L’autorité est-elle en crise ? Le fameux slogan de Mai 68 « il est interdit d’interdire » serait-il devenu la vérité de notre temps ? Dans un article paru dans la revue Inflexions, Pierre-Henri Tavoillot tente de déconstruire cette évidence. Non, l’autorité et le chef n’ont pas disparu. Ils sont en pleine réinvention. Depuis la Renaissance, les trois sources traditionnelles de l’autorité (la nature, la religion et la transcendance) sont contestées. Elles n’offrent plus une légitimité suffisante à la figure du chef. Les découvertes scientifiques et l’affirmation de la démocratie se sont accompagnées d’une demande accrue de liberté et d’égalité de la part des individus. Il en résulte une contradiction : d’un côté l’autorité est de moins en moins bien supportée et, de l’autre, les individus ressentent un besoin d’autorité toujours croissant.

Pour affronter ce paradoxe, l’auteur propose d’identifier trois nouveaux principes qui font autorité aujourd’hui. Le premier renvoie à l’autorité du savoir, qu’on appelle aussi l’expertise. La figure du chef comme un « sachant », un expert ou un « techno » s’appuie sur cette forme d’autorité. On peut penser à des personnalités comme Valéry Giscard d’Estaing ou Raymond Barre qui furent économistes avant de devenir dirigeants politiques.

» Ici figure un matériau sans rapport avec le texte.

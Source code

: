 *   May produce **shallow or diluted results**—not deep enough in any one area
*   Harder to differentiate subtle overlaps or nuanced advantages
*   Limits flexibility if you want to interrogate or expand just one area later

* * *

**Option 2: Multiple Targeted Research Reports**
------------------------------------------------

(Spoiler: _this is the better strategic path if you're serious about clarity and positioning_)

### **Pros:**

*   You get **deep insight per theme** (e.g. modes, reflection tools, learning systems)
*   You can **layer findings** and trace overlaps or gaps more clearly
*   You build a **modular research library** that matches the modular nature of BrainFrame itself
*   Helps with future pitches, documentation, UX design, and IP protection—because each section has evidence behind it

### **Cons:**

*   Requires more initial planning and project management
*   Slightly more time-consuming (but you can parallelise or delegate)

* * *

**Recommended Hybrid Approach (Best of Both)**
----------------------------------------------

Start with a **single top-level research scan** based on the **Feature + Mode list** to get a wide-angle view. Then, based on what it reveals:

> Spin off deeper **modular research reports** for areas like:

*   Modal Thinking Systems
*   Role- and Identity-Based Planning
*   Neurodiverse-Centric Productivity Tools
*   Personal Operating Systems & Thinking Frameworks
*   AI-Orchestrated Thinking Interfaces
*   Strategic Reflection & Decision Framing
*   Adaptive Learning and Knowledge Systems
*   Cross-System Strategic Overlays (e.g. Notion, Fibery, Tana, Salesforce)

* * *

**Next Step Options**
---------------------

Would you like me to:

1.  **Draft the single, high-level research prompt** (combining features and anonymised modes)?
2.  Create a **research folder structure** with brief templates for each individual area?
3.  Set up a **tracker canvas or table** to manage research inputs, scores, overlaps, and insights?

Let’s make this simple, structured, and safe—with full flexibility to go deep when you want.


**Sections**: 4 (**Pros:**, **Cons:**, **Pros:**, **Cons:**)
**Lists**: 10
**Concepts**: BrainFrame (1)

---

La seconde forme d’autorité est celle du charisme. Notion confuse, le charisme désigne les qualités exceptionnelles de la personnalité d’un individu. Mais parce que le leader charismatique risque à tout moment de se transformer en despote, cette source d’autorité reste fragile. Le charisme suscite autant la méfiance que l’adhésion.

La dernière source d’autorité contemporaine est la sollicitude. Chef d’entreprise, décideur politique, sportif : les grands meneurs doivent aujourd’hui se tenir aux côtés des victimes, savoir démontrer leur empathie, exprimer leur solidarité dans les catastrophes naturelles ou humaines. Au risque d’être considéré comme un « salaud » froid et insensible, un chef doit savoir faire preuve d’humanité et de sensibilité, verser des larmes et apparaître comme un cœur tendre. Ce nouveau critère est devenu déterminant dans l’exercice des fonctions du chef.

Pierre Henri Tavoillot est maître de conférences à l’Université de Paris-Sorbonne et Président du collège de Philosophie.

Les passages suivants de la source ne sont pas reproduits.